→ TASK DESCRIPTION: Where a line of the listing below includes the word "drawFrame", reproduce that line.

→ EXCERPTED DATA:
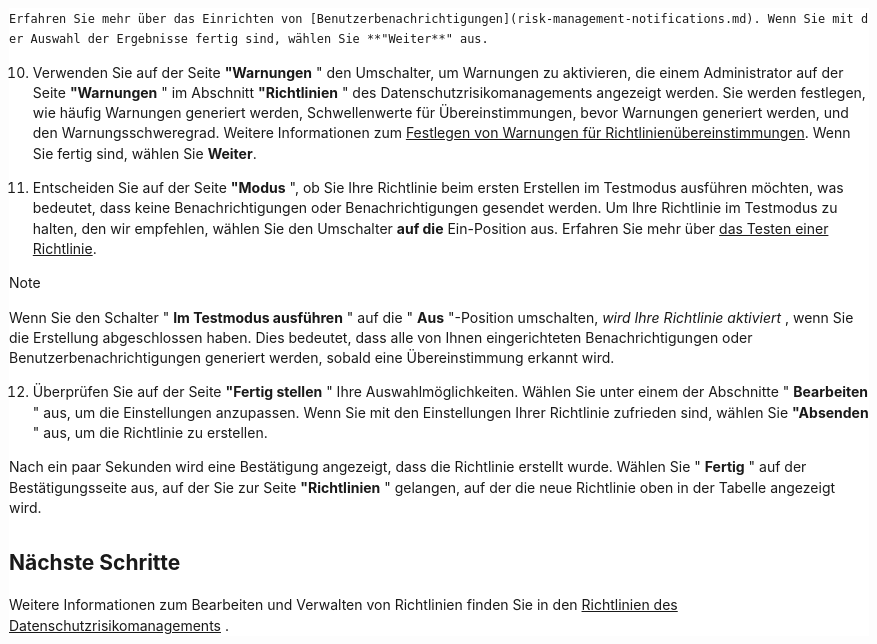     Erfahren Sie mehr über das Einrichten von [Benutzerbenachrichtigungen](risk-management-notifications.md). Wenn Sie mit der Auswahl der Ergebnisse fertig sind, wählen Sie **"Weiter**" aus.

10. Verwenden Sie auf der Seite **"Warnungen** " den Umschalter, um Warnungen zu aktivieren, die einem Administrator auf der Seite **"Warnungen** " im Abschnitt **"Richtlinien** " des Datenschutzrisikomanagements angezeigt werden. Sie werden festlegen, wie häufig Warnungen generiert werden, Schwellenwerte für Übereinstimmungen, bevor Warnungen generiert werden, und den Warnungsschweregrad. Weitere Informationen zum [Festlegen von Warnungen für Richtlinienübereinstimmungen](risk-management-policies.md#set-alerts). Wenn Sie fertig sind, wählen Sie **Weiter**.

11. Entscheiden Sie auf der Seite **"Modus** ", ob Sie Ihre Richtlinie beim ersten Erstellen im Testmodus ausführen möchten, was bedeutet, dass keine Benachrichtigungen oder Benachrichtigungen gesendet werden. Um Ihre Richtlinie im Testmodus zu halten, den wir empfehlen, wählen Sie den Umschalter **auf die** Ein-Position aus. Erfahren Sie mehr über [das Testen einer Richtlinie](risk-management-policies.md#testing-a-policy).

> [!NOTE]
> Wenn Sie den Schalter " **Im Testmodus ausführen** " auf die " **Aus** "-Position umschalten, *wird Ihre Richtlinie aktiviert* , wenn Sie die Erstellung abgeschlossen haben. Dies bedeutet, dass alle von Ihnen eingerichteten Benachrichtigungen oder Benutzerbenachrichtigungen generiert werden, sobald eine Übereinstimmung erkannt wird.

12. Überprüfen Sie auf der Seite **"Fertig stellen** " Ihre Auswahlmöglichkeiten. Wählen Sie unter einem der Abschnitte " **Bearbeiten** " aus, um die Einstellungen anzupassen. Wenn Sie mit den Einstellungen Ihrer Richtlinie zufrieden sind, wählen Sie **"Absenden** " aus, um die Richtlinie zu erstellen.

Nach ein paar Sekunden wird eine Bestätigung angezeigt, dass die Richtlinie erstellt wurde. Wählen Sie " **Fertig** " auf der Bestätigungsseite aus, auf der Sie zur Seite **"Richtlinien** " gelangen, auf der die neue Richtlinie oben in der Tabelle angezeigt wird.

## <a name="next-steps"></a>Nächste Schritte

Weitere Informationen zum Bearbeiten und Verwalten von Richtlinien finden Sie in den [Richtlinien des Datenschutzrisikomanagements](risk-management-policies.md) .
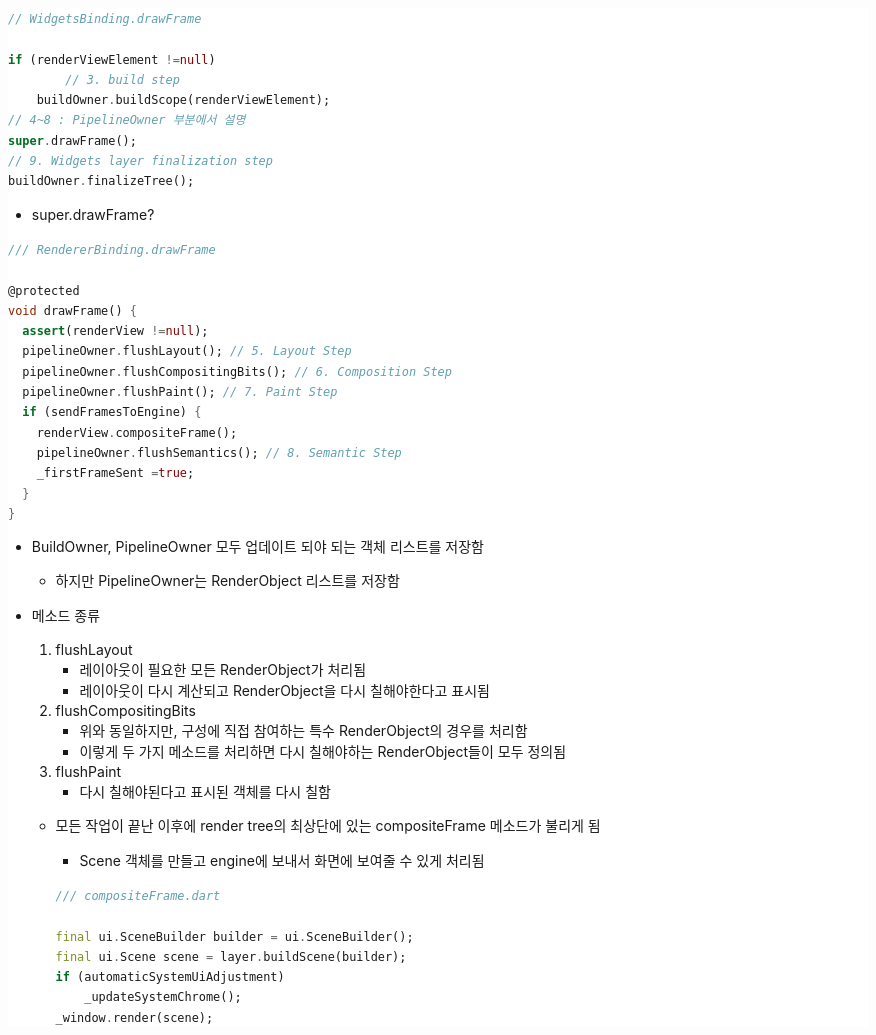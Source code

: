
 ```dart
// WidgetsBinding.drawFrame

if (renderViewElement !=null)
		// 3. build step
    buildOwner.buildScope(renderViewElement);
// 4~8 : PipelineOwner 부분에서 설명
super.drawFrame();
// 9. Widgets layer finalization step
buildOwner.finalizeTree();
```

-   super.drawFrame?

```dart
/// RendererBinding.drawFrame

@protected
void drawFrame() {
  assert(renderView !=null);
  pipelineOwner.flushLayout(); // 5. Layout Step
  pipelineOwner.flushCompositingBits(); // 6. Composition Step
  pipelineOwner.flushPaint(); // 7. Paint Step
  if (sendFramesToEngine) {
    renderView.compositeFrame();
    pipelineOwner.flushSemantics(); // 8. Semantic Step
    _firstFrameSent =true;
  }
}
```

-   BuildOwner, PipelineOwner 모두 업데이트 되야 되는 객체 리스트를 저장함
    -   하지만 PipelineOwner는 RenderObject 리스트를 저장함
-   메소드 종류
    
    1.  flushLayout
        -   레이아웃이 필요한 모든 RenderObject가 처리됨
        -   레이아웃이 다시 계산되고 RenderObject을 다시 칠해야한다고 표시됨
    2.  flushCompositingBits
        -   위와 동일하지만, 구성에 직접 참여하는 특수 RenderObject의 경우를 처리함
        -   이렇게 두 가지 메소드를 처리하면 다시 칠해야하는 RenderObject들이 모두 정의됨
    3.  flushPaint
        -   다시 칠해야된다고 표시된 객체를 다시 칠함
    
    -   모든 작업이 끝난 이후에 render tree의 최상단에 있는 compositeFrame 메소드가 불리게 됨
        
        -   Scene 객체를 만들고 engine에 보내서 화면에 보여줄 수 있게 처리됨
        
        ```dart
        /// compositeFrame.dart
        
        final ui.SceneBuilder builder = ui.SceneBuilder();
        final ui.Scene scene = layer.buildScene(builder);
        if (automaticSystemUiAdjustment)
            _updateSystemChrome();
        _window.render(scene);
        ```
* * *
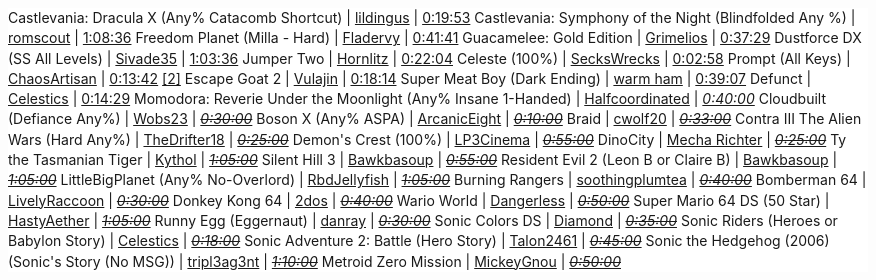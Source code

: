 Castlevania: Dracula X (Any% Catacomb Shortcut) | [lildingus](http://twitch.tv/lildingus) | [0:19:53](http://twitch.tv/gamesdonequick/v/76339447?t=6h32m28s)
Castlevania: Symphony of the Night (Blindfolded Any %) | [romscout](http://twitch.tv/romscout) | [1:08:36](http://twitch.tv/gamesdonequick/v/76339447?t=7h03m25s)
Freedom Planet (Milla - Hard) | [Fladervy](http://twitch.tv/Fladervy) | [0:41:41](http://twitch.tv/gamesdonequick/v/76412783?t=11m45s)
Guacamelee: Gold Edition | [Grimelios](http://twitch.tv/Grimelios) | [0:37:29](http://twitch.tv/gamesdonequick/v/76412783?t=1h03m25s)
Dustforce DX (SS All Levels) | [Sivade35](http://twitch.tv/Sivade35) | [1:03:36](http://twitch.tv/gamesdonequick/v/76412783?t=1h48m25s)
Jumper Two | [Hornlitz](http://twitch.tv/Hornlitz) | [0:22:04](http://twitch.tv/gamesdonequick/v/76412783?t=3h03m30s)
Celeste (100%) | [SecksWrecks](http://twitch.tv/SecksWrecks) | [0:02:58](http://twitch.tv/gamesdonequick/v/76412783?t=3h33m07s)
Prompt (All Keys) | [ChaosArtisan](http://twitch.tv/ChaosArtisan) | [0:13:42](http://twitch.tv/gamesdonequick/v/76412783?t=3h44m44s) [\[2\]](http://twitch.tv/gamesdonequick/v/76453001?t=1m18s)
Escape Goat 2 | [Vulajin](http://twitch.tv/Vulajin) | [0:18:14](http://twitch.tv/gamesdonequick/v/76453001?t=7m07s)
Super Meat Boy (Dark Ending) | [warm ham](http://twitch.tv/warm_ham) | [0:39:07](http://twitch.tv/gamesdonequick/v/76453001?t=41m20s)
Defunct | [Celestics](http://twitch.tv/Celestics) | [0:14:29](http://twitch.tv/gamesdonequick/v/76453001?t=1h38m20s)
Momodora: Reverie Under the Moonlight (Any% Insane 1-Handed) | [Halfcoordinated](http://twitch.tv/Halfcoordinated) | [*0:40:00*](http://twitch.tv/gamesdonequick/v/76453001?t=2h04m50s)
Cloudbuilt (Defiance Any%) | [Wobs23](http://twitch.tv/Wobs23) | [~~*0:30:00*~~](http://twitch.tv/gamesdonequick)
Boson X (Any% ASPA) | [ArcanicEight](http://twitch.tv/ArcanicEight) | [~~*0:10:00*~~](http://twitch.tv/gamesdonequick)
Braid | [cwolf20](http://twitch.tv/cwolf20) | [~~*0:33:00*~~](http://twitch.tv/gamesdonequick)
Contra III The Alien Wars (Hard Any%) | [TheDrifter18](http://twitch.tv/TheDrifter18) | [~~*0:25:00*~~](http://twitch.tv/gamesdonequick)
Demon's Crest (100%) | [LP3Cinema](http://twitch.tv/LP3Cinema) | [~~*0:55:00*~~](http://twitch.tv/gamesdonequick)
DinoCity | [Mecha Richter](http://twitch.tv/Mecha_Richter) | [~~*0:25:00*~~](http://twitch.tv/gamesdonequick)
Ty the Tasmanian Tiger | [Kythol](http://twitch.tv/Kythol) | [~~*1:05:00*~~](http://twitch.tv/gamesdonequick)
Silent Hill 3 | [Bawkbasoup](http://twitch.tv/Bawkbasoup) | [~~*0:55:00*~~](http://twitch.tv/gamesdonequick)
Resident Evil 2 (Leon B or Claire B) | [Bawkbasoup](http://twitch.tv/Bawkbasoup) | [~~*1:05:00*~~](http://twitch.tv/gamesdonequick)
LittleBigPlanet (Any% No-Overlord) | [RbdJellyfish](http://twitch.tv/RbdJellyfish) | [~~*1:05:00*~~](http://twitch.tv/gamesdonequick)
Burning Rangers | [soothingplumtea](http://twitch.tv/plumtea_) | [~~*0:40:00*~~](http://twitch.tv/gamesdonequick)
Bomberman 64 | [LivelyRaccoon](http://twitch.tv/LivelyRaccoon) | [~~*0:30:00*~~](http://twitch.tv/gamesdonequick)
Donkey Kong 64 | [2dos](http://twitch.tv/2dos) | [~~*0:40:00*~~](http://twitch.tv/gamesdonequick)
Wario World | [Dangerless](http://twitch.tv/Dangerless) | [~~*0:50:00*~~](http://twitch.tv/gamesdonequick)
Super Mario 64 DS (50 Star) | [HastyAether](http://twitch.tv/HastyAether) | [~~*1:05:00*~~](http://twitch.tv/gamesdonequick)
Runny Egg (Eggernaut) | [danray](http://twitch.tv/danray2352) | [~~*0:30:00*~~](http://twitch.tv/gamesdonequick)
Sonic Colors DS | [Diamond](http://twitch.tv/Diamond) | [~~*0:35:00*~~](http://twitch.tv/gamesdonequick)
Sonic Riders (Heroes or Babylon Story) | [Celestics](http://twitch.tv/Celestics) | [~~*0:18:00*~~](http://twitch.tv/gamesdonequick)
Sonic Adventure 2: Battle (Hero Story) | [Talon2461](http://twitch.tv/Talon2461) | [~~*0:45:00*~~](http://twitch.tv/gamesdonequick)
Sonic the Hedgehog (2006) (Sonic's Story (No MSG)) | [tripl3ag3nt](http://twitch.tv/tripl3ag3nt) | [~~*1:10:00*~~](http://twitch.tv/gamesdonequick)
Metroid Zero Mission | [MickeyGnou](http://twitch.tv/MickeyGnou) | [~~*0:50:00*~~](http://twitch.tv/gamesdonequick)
...
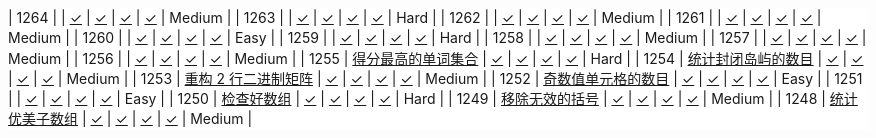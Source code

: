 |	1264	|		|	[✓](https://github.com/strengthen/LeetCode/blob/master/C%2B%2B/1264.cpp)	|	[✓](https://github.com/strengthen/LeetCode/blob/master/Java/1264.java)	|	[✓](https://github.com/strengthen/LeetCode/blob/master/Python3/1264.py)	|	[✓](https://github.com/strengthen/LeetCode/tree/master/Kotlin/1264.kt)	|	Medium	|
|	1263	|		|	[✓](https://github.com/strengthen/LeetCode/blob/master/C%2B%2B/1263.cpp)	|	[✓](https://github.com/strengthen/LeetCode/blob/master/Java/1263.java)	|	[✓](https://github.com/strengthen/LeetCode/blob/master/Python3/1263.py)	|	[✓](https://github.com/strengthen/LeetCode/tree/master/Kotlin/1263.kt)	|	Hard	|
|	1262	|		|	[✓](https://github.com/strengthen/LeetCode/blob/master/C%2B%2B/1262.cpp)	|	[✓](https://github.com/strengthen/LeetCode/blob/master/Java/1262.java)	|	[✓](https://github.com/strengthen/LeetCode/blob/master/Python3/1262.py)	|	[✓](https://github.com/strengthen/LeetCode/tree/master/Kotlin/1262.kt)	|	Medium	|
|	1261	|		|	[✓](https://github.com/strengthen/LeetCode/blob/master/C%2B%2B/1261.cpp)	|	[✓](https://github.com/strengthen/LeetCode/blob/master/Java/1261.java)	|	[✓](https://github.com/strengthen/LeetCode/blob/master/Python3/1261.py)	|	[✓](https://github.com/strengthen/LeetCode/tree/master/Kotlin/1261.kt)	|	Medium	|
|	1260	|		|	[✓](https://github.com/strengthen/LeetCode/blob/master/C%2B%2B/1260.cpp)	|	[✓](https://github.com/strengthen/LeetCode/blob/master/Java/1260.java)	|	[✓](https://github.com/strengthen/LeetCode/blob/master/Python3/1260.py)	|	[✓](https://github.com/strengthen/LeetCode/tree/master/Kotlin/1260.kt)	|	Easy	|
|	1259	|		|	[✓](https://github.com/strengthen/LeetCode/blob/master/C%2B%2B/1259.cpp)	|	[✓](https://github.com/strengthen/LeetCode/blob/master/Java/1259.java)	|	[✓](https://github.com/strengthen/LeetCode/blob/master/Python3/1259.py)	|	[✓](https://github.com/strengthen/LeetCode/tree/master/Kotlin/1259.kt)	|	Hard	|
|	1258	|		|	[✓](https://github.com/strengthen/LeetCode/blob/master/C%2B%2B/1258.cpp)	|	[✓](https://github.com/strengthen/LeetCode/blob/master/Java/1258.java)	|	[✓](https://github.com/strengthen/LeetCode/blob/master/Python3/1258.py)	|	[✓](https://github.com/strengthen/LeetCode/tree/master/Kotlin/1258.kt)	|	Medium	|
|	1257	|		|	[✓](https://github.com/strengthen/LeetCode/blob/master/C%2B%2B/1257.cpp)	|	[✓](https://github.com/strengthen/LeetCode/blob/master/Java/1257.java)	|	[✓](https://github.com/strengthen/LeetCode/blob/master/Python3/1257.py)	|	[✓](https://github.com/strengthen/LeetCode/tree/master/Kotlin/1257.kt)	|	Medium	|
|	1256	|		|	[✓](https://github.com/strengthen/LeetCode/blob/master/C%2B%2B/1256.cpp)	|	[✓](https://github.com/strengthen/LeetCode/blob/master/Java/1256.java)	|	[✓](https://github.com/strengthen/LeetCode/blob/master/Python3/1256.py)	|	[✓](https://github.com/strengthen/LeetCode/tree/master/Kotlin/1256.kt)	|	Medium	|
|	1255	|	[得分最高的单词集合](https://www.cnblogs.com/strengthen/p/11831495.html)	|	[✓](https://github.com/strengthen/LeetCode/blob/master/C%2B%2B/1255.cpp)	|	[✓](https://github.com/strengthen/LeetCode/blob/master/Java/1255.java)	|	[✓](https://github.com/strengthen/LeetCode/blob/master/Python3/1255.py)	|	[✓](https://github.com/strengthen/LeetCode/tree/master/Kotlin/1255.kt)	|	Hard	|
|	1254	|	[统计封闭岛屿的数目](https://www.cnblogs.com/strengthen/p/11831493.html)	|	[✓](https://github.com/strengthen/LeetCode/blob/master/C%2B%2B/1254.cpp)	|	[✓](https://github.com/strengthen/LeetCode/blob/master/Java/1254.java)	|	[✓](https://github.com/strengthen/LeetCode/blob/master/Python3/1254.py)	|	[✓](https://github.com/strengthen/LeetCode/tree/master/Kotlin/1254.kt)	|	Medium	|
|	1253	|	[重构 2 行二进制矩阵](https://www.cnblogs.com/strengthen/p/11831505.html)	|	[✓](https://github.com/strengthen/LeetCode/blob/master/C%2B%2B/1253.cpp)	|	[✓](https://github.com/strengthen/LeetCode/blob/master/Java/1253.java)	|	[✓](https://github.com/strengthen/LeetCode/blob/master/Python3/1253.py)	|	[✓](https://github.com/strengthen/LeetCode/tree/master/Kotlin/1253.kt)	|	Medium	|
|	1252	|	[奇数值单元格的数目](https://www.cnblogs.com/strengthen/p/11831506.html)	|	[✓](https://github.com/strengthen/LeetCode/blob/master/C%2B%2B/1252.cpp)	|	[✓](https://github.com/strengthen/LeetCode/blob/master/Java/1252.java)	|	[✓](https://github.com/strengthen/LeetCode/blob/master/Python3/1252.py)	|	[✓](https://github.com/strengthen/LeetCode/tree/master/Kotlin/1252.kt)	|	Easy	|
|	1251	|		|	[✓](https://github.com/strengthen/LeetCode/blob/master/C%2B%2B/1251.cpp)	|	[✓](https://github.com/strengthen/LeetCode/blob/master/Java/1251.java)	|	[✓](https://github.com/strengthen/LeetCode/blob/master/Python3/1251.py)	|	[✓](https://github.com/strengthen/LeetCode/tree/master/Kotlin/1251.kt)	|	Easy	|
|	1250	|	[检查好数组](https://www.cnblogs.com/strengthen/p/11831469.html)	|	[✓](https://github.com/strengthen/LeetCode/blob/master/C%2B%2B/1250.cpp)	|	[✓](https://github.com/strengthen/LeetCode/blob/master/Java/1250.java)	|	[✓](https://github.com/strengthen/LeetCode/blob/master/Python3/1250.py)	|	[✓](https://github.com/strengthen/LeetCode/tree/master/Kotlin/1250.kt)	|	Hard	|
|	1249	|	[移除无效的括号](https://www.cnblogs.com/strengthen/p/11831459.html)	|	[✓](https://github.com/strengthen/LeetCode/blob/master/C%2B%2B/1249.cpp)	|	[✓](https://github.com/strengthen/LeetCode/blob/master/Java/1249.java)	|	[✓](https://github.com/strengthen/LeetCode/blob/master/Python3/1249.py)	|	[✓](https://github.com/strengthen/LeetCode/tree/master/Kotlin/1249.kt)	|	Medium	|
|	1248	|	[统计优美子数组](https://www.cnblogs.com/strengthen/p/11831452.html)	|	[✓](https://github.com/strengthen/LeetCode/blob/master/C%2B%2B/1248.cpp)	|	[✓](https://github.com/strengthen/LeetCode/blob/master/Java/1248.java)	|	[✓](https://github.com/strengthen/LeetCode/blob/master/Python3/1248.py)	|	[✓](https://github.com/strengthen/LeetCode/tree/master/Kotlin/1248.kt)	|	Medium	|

→ SOLVED EXERCISE:
// WidgetsBinding.drawFrame
super.drawFrame();
-   super.drawFrame?
/// RendererBinding.drawFrame
void drawFrame() {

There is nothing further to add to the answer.